Aussi surprenant, l'indicateur de la construction neuve, qui progresse de 1% au 3e trimestre, mais chute tout de même de 9% sur l'année. Là encore, l'artisanat parle d'un léger effet de rattrapage, d'un rebond technique, mais qui ne sera pas en mesure de compenser les conséquences du confinement sanitaire décrété au printemps. Le marché d'entretien-amélioration, pour sa part, constitue une autre surprise en stagnant (0%) au 3e trimestre, à l'image de ce qui avait été enregistré à la même époque en 2019. La Capeb estime néanmoins qu'il s'agit là d'un "niveau satisfaisant", toutes choses égales par ailleurs bien sûr, quand on sait que la dégringolade est de 9,5% sur toute l'année. Sur le plan géographique, les régions de la façade Ouest affichent des résultats positifs pour cette fin 2020 - +2,5% en Bretagne, +2% dans les Pays de la Loire, +1,5% en Normandie et en Nouvelle-Aquitaine, pour une moyenne nationale de +0,5%. A l'inverse, l'Île-de-France (-1%), la Provence-Alpes-Côte d'Azur (-1%) et l'Occitanie (0%) sont en difficulté, la plupart du temps en raison de problèmes de densité et de transports, qui grèvent l'activité des entreprises.
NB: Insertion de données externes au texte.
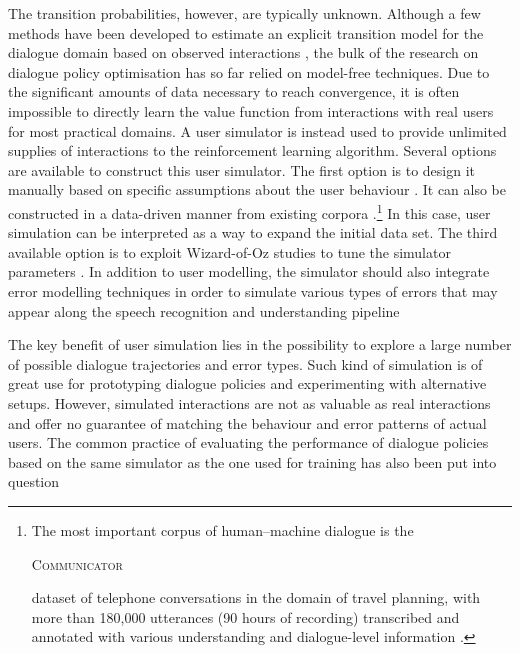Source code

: The transition probabilities, however, are typically unknown.  Although a few methods have been developed to estimate an explicit transition model for the dialogue domain based on observed interactions \citep{SinghLKW02,tetreault2006using},  the bulk of the research on dialogue policy optimisation has so far relied on model-free techniques. Due to the significant amounts of data necessary to reach convergence, it is often impossible to directly learn the value function from interactions with real users for most practical domains.  A user simulator is instead used to provide unlimited supplies of interactions to the reinforcement learning algorithm.   Several options are available to construct this user simulator.  The first option is to design it manually based on specific assumptions about the user behaviour \citep{Pietquin:2006,Schatzmann:2007:AUS:1614108.1614146}.  It can also be constructed in a data-driven manner from existing corpora \citep{GeorgilaHL06}.\footnote{The most important corpus of human--machine dialogue is the \begin{small}\textsc{Communicator}\end{small} dataset of telephone conversations in the domain of travel planning, with more than 180,000 utterances (90 hours of recording) transcribed and annotated with various understanding and dialogue-level information \citep{BennettR02}.}  In this case, user simulation can be interpreted as a way to expand the initial data set.  The third available option is to exploit  Wizard-of-Oz studies to tune the simulator parameters \citep{Rieser:2010:LHM:1735495.1735497}.  In addition to user modelling, the simulator should also integrate error modelling techniques in order to simulate various types of errors that may appear along the speech recognition and understanding pipeline \citep{SchatzmannTY07,ThomsonGHTY12}

The key benefit of user simulation lies in the possibility to explore a large number of possible dialogue trajectories and error types.  Such kind of simulation is of great use for prototyping dialogue policies and experimenting with alternative setups. However, simulated interactions are not as valuable as real interactions and offer no guarantee of matching the behaviour and error patterns of actual users.  The common practice of evaluating the performance of dialogue policies based on the same simulator as the one used for training has also been put into question \citep{paek2006}


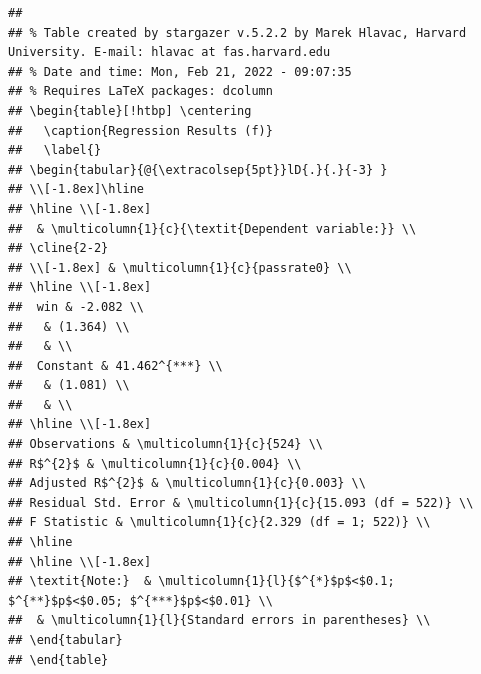 \documentclass[
  12pt,
  landscape]{article}
\begin{document}
\begin{verbatim}
## 
## % Table created by stargazer v.5.2.2 by Marek Hlavac, Harvard University. E-mail: hlavac at fas.harvard.edu
## % Date and time: Mon, Feb 21, 2022 - 09:07:35
## % Requires LaTeX packages: dcolumn 
## \begin{table}[!htbp] \centering 
##   \caption{Regression Results (f)} 
##   \label{} 
## \begin{tabular}{@{\extracolsep{5pt}}lD{.}{.}{-3} } 
## \\[-1.8ex]\hline 
## \hline \\[-1.8ex] 
##  & \multicolumn{1}{c}{\textit{Dependent variable:}} \\ 
## \cline{2-2} 
## \\[-1.8ex] & \multicolumn{1}{c}{passrate0} \\ 
## \hline \\[-1.8ex] 
##  win & -2.082 \\ 
##   & (1.364) \\ 
##   & \\ 
##  Constant & 41.462^{***} \\ 
##   & (1.081) \\ 
##   & \\ 
## \hline \\[-1.8ex] 
## Observations & \multicolumn{1}{c}{524} \\ 
## R$^{2}$ & \multicolumn{1}{c}{0.004} \\ 
## Adjusted R$^{2}$ & \multicolumn{1}{c}{0.003} \\ 
## Residual Std. Error & \multicolumn{1}{c}{15.093 (df = 522)} \\ 
## F Statistic & \multicolumn{1}{c}{2.329 (df = 1; 522)} \\ 
## \hline 
## \hline \\[-1.8ex] 
## \textit{Note:}  & \multicolumn{1}{l}{$^{*}$p$<$0.1; $^{**}$p$<$0.05; $^{***}$p$<$0.01} \\ 
##  & \multicolumn{1}{l}{Standard errors in parentheses} \\ 
## \end{tabular} 
## \end{table}
\end{verbatim}
\end{document}
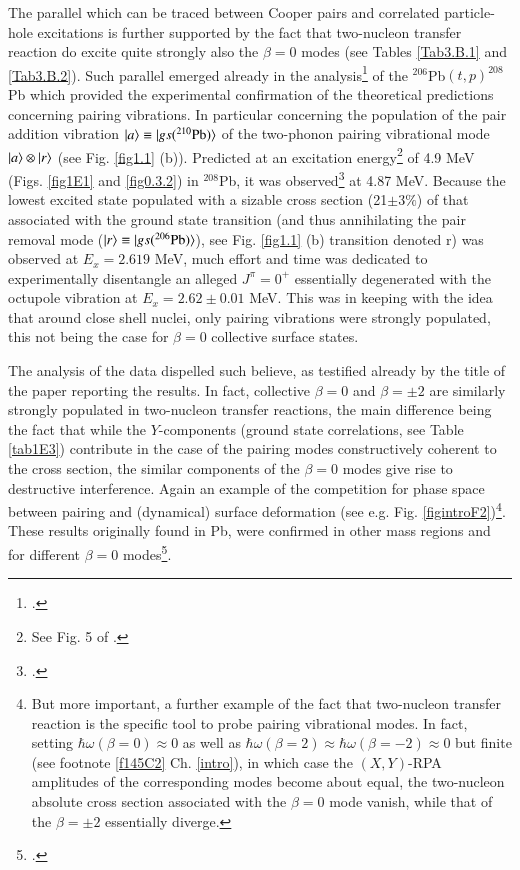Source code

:  The parallel which can be traced between Cooper pairs and correlated particle-hole excitations is further supported by the fact that two-nucleon transfer reaction do excite quite strongly also the $\beta=0$ modes (see Tables \ref{Tab3.B.1} and \ref{Tab3.B.2}). 
Such parallel  emerged already in the analysis\footnote{\cite{Broglia:67}.} of the $^{206}$Pb$(t,p)^{208}$Pb which provided the experimental confirmation of the theoretical predictions concerning pairing vibrations. In particular concerning the population of the pair addition vibration $|{a} \rangle\equiv|{gs(^{210}\text{Pb})} \rangle$ of the two-phonon pairing vibrational mode $|{a} \rangle\otimes|{r} \rangle$ (see Fig. \ref{fig1.1} (b)).  Predicted at an excitation energy\footnote{See Fig. 5 of \cite{Bes:66}.} of 4.9 MeV (Figs. \ref{fig1E1} and \ref{fig0.3.2}) in $^{208}$Pb, it was observed\footnote{\cite{Bjerregaard:66b}.} at 4.87 MeV. Because the lowest excited state populated with a sizable cross section (21$\pm3\%$) of that associated with the ground state transition (and thus annihilating the pair removal mode ($|{r} \rangle\equiv|{gs(^{206}\text{Pb})} \rangle$), see Fig. \ref{fig1.1} (b) transition denoted r) was observed at $E_x=2.619$ MeV, much effort and time was dedicated to experimentally disentangle an alleged $J^\pi=0^+$ essentially degenerated with the octupole vibration at $E_x=2.62\pm0.01$ MeV.  This was in keeping with the idea that around close shell nuclei, only pairing vibrations were strongly populated, this not being the case for $\beta=0$ collective surface states. 

The analysis of the data dispelled such believe, as testified already by the title of the paper reporting the results. In fact, collective $\beta=0$ and $\beta=\pm2$ are similarly strongly populated in two-nucleon transfer reactions, the main difference being the fact that while the $Y$-components (ground state correlations, see Table  \ref{tab1E3}) contribute in the case of the pairing modes constructively coherent to the cross section, the similar components of the $\beta=0$ modes give rise to destructive interference. Again an example of the competition for phase space between pairing and (dynamical) surface deformation (see e.g. Fig. \ref{figintroF2})\footnote{But more important, a further example of the fact that two-nucleon transfer reaction is the specific tool to probe pairing vibrational modes. In fact, setting $\hbar\omega(\beta=0)\approx0$ as well as $\hbar\omega(\beta=2)\approx\hbar\omega(\beta=-2)\approx0$ but finite (see footnote \ref{f145C2} Ch. \ref{intro}), in which case the $(X,Y)$-RPA amplitudes of the corresponding modes become about equal, the two-nucleon absolute cross section associated with the $\beta=0$ mode vanish, while that of the $\beta=\pm2$ essentially diverge.}. These results originally found in Pb, were confirmed in other mass regions and for different $\beta=0$ modes\footnote{\cite{Broglia:71}.}. 



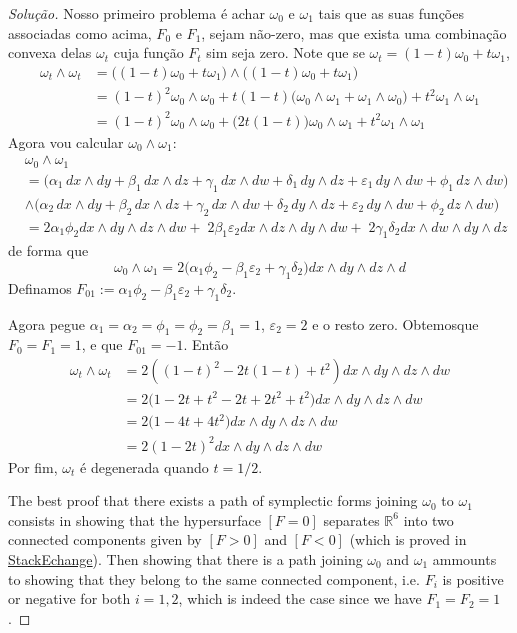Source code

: \begin{proof}[Solução]
	Nosso primeiro problema é achar $\omega_0$ e $\omega_1$ tais que as suas funções associadas como acima, $F_0$ e $F_1$, sejam não-zero, mas que exista uma combinação convexa delas $\omega_t$ cuja função $F_t$ sim seja zero. Note que se $\omega_t=(1-t)\omega_0+t\omega_1$,
\begin{align*}
	\omega_t\wedge \omega_t&=\Big( (1-t)\omega_0+t\omega_1 \Big) \wedge \Big( (1-t)\omega_0+t \omega_1 \Big) \\
	&=(1-t)^2\omega_0\wedge \omega_0 +t(1-t)\Big(\omega_0\wedge \omega_1+\omega_1\wedge \omega_0\Big)+t^2\omega_1\wedge \omega_1\\
	&=(1-t)^2\omega_0\wedge \omega_0+\Big(2t(1-t)\Big)\omega_0\wedge \omega_1+t^2\omega_1\wedge \omega_1
\end{align*}
Agora vou calcular $\omega_0\wedge \omega_1$:
\begin{align*}
	&\omega_0\wedge \omega_1\\
	&=\Big( \alpha_1 \, dx \wedge dy + \beta_1 \, dx \wedge dz + \gamma_1 \, dx \wedge dw + \delta_1 \, dy \wedge dz + \varepsilon_1 \, dy \wedge dw + \phi_1 \, dz \wedge dw \Big)\\
	&\wedge \Big( \alpha_2 \, dx \wedge dy + \beta_2 \, dx \wedge dz + \gamma_2 \, dx \wedge dw + \delta_2 \, dy \wedge dz + \varepsilon_2 \, dy \wedge dw + \phi_2 \, dz \wedge dw \Big) \\
	&= 2\alpha_1 \phi_2dx\wedge dy\wedge dz\wedge dw+\;2\beta_1\varepsilon_2 dx\wedge dz\wedge dy\wedge dw+\; 2\gamma_1\delta_2dx\wedge dw \wedge dy\wedge dz
\end{align*}
de forma que
\[\omega_0\wedge \omega_1=2\Big(\alpha_1\phi_2-\beta_1 \varepsilon_2+\gamma_1 \delta_2\Big)dx\wedge dy\wedge dz\wedge d\]
Definamos $F_{01}:=\alpha_1\phi_2-\beta_1 \varepsilon_2+\gamma_1 \delta_2$.

Agora pegue $\alpha_1=\alpha_2=\phi_1=\phi_2=\beta_1=1$, $\varepsilon_2=2$ e o resto zero. Obtemosque $F_0=F_1=1$, e que $F_{01}=-1$. Então
\begin{align*}
\omega_t\wedge \omega_t&=2\left( (1-t)^2-2t(1-t)+t^2 \right)  dx\wedge dy\wedge dz\wedge dw\\
&=2\Big( 1-2t+t^2-2t+2t^2+t^2 \Big)dx\wedge dy\wedge dz\wedge dw\\
&=2\Big( 1-4t+4t^2 \Big)dx\wedge dy\wedge dz\wedge dw\\
&=2(1-2t)^2dx\wedge dy\wedge dz\wedge dw
\end{align*}
Por fim, $\omega_t$ é degenerada quando $t=1/2$.

{\color{2}The best proof that there exists a path of symplectic forms joining $\omega_0$ to $\omega_1$ consists in showing that the hypersurface $[F=0]$ separates $\mathbb{R}^{6}$ into two connected components given by $[F>0]$ and  $[F<0]$ (which is proved in \href{https://math.stackexchange.com/questions/2864834/non-linear-path-between-symplectic-forms-in-mathbbr4}{StackEchange}). Then showing that there is a path joining  $\omega_0$ and $\omega_1$ ammounts to showing that they belong to the same connected component, i.e. $F_i$ is positive or negative for both $i=1,2$, which is indeed the case since we have $F_1=F_2=1$.}


\end{proof}
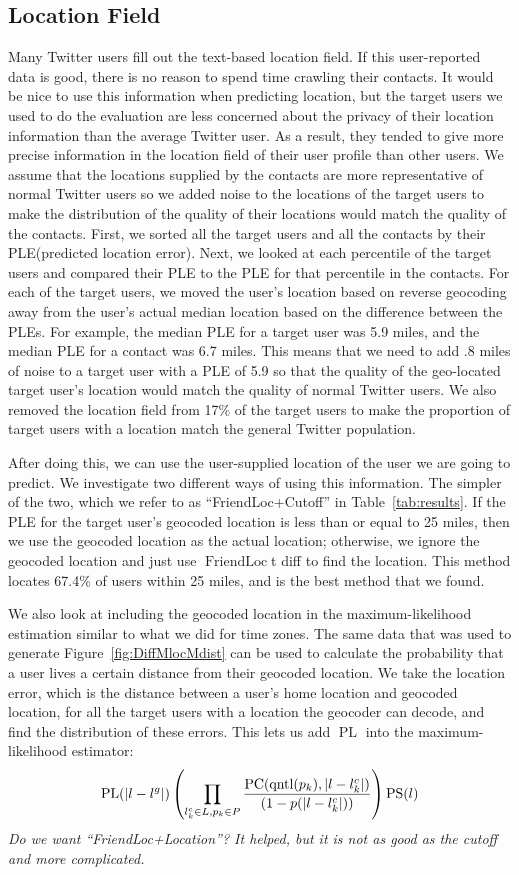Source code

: \documentclass[letterpaper]{article}
\DeclareMathOperator{\pContact}{PC}
\DeclareMathOperator{\pLocation}{PL}
\DeclareMathOperator{\pStrangers}{PS}
\DeclareMathOperator{\FriendLoc}{FriendLoc}
\DeclareMathOperator{\quantile}{qntl}
\newcommand{\jam}[1]{\emph{#1}}
\newcommand{\flsec}[1]{\subsection{#1}}
\begin{document}
\flsec{Location Field}
Many Twitter users fill out the text-based location field.
%
If this user-reported data is good, there is no reason to spend time
crawling their contacts.
%
It would be nice to use this information when predicting location, but
the target users we used to do the evaluation are less concerned about
the privacy of their location information than the average Twitter user.
%
As a result, they tended to give more precise information in the location
field of their user profile than other users.
%
We assume that the locations supplied by the contacts are more
representative of normal Twitter users so we added noise to the locations
of the target users to make the distribution of the quality of their
locations would match the quality of the contacts.
%
First, we sorted all the target users and all the contacts by their
PLE(predicted location error).
%
Next, we looked at each percentile of the target users and compared
their PLE to the PLE for that percentile in the contacts.
%
For each of the target users, we moved the user's location based on
reverse geocoding away from the user's actual median location based on the
difference between the PLEs.
%
For example, the median PLE for a target user was 5.9 miles, and the median
PLE for a contact was 6.7 miles.
%
This means that we need to add .8 miles of noise to a target user
with a PLE of 5.9 so that the quality of the geo-located target user's location
would match the quality of normal Twitter users.
%
We also removed the location field from 17\% of the target users to
make the proportion of target users with a location match the general
Twitter population.

After doing this, we can use the user-supplied location of the user we are
going to predict.
%
We investigate two different ways of using this information.
%
The simpler of the two, which we refer to as ``FriendLoc+Cutoff'' in
Table~\ref{tab:results}.
%
If the PLE for the target user's geocoded location is less than or equal to 25
miles, then we use the geocoded location as the actual location; otherwise, we
ignore the geocoded location and just use $\FriendLoc$t diff to find the location.
%
This method locates 67.4\% of users within 25 miles, and is the best method
that we found.

We also look at including the geocoded location in the maximum-likelihood
estimation similar to what we did for time zones.
%
The same data that was used to generate Figure~\ref{fig:DiffMlocMdist} can be
used to calculate the probability that a user lives a certain distance from
their geocoded location.
%
We take the location error, which is the distance between a user's home
location and geocoded location, for all the target users with a location the
geocoder can decode, and find the distribution of these errors.
%
This lets us add $\pLocation$ into the maximum-likelihood estimator:
\[
    \pLocation(|l-l^g|)
    \left(
        \prod_{l^c_k \in L,p_k \in P}
        {\pContact(\quantile(p_k),|l-l^c_k|) \over (1-p(|l-l^c_k|))}
    \right)
    \pStrangers(l)
\]
\jam{Do we want ``FriendLoc+Location''? It helped, but it is not as good as the
    cutoff and more complicated.}
\end{document}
De bonnes nouvelles sur le front de l'emploi et de l'apprentissage
Les carnets de commandes sont quant à eux en forme, avec un gain de 7 jours, soit au total 72 jours d'affaires à début octobre. L'état de la trésorerie des artisans s'élève en outre à 20.000 € de besoins au 3e trimestre, ce qui est perçu comme un "bon signe" dans le sens où la reprise d'activité implique, par définition, des besoins de trésorerie. Ceci dit, la vigilance est de mise et ce poste reste à surveiller. Sur le front de l'emploi, l'artisanat du bâtiment a engrangé 1,4% entre le 1er trimestre 2019 et le 1er trimestre 2020, ce qui représente 19.000 postes en plus dans le secteur de la construction - des chiffres qui risquent toutefois de ralentir au cours de l'année 2020, bien que la rentrée de l'apprentissage soit jugée "satisfaisante". Egalement à prendre avec précaution, les chiffres des créations et des défaillances d'entreprises s'avèrent moins catastrophiques que prévu - respectivement -25% et -64% au 2e trimestre -, mais sachant qu'il existe toujours un décalage entre la compilation des statistiques des derniers mois et la conjoncture du moment.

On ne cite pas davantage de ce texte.